> [Action item] Could you restate, exactly and with nothing added, the lines from the start of the data through the line that holds "First of all, it", leaving the pictures out?

Supplied information START

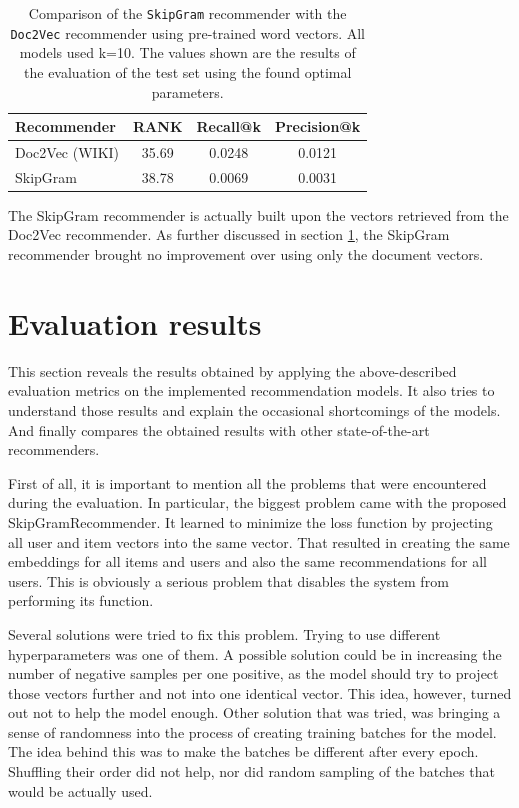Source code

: \begin{table}[H]
    \centering
    \begin{tabular}{| l | c | c | c |}
        \hline
        Recommender & \textbf{RANK} & \textbf{Recall@k} & \textbf{Precision@k} \\ \hline
        Doc2Vec (WIKI)    &   35.69   &   0.0248  &   0.0121    \\ \hline
        SkipGram          & 38.78     &   0.0069  &   0.0031       \\ \hline
    \end{tabular}
    \caption{Comparison of the \texttt{SkipGram} recommender with the \texttt{Doc2Vec} recommender using pre-trained word vectors. All models used k=10. The values shown are the results of the evaluation of the test set using the found optimal parameters.}
    \label{doc2vec_skipgram}
\end{table}
The SkipGram recommender is actually built upon the vectors retrieved from the Doc2Vec recommender. As further discussed in section \ref{eval_results}, the SkipGram recommender brought no improvement over using only the document vectors.

\pagebreak

\section{Evaluation results} \label{eval_results}
This section reveals the results obtained by applying the above-described evaluation metrics on the implemented recommendation models. It also tries to understand those results and explain the occasional shortcomings of the models. And finally compares the obtained results with other state-of-the-art recommenders.

First of all, it is important to mention all the problems that were encountered during the evaluation. In particular, the biggest problem came with the proposed SkipGramRecommender. It learned to minimize the loss function by projecting all user and item vectors into the same vector. That resulted in creating the same embeddings for all items and users and also the same recommendations for all users. This is obviously a serious problem that disables the system from performing its function.

Several solutions were tried to fix this problem. Trying to use different hyperparameters was one of them. A possible solution could be in increasing the number of negative samples per one positive, as the model should try to project those vectors further and not into one identical vector. This idea, however, turned out not to help the model enough. Other solution that was tried, was bringing a sense of randomness into the process of creating training batches for the model. The idea behind this was to make the batches be different after every epoch. Shuffling their order did not help, nor did random sampling of the batches that would be actually used.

Supplied information END

> [Your response]
Source code

: \begin{table}[H]
    \centering
    \begin{tabular}{| l | c | c | c |}
        \hline
        Recommender & \textbf{RANK} & \textbf{Recall@k} & \textbf{Precision@k} \\ \hline
        Doc2Vec (WIKI)    &   35.69   &   0.0248  &   0.0121    \\ \hline
        SkipGram          & 38.78     &   0.0069  &   0.0031       \\ \hline
    \end{tabular}
    \caption{Comparison of the \texttt{SkipGram} recommender with the \texttt{Doc2Vec} recommender using pre-trained word vectors. All models used k=10. The values shown are the results of the evaluation of the test set using the found optimal parameters.}
    \label{doc2vec_skipgram}
\end{table}
The SkipGram recommender is actually built upon the vectors retrieved from the Doc2Vec recommender. As further discussed in section \ref{eval_results}, the SkipGram recommender brought no improvement over using only the document vectors.

\pagebreak

\section{Evaluation results} \label{eval_results}
This section reveals the results obtained by applying the above-described evaluation metrics on the implemented recommendation models. It also tries to understand those results and explain the occasional shortcomings of the models. And finally compares the obtained results with other state-of-the-art recommenders.

First of all, it is important to mention all the problems that were encountered during the evaluation. In particular, the biggest problem came with the proposed SkipGramRecommender. It learned to minimize the loss function by projecting all user and item vectors into the same vector. That resulted in creating the same embeddings for all items and users and also the same recommendations for all users. This is obviously a serious problem that disables the system from performing its function.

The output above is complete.